* **Problem requirements**
Filter the material below down to the lines with the word "account" and give those lines.

►

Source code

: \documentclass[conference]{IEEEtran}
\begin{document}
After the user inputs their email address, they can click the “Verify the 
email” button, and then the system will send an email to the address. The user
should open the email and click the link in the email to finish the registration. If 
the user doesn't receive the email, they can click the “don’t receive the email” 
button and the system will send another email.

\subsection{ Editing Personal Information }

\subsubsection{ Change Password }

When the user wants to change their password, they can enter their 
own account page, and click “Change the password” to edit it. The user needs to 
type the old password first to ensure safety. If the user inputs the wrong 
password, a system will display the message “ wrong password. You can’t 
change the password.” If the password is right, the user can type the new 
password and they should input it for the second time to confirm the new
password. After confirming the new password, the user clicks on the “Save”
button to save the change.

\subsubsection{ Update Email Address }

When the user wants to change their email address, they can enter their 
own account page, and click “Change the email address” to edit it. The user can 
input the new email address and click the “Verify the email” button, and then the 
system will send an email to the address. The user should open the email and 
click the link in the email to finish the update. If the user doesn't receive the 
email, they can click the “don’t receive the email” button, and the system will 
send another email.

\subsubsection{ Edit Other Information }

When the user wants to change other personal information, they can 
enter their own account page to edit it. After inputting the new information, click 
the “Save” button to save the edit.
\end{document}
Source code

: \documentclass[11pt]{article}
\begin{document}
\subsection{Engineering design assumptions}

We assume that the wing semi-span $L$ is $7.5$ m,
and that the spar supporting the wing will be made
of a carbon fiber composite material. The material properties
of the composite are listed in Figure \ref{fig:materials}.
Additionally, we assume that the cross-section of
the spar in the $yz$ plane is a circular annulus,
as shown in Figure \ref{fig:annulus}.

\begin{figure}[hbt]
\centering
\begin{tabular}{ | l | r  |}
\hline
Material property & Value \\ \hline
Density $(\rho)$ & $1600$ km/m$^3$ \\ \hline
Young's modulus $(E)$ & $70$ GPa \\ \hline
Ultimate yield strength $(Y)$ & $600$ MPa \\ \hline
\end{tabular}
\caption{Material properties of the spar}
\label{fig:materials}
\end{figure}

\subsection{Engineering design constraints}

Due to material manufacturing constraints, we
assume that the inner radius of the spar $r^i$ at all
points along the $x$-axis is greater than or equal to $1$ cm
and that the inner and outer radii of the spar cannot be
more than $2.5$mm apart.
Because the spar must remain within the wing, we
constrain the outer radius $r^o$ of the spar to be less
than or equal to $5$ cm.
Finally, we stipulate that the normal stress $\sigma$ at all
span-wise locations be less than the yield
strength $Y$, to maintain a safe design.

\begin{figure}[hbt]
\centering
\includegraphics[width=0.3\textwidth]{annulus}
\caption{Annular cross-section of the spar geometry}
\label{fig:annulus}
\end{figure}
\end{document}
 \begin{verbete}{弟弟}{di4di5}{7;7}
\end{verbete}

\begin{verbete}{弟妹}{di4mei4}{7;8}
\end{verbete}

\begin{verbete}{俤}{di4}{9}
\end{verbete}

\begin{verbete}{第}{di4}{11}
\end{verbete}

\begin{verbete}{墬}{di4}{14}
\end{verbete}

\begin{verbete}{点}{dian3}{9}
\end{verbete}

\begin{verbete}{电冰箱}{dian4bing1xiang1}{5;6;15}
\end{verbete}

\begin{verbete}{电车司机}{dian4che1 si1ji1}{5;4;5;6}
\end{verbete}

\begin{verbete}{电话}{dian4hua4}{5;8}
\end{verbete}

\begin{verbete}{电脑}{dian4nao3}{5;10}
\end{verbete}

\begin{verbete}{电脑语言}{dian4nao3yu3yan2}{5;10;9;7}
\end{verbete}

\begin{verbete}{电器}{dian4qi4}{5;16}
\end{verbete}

◄

* **Answer box**
own account page, and click “Change the password” to edit it. The user needs to 
own account page, and click “Change the email address” to edit it. The user can 
enter their own account page to edit it. After inputting the new information, click 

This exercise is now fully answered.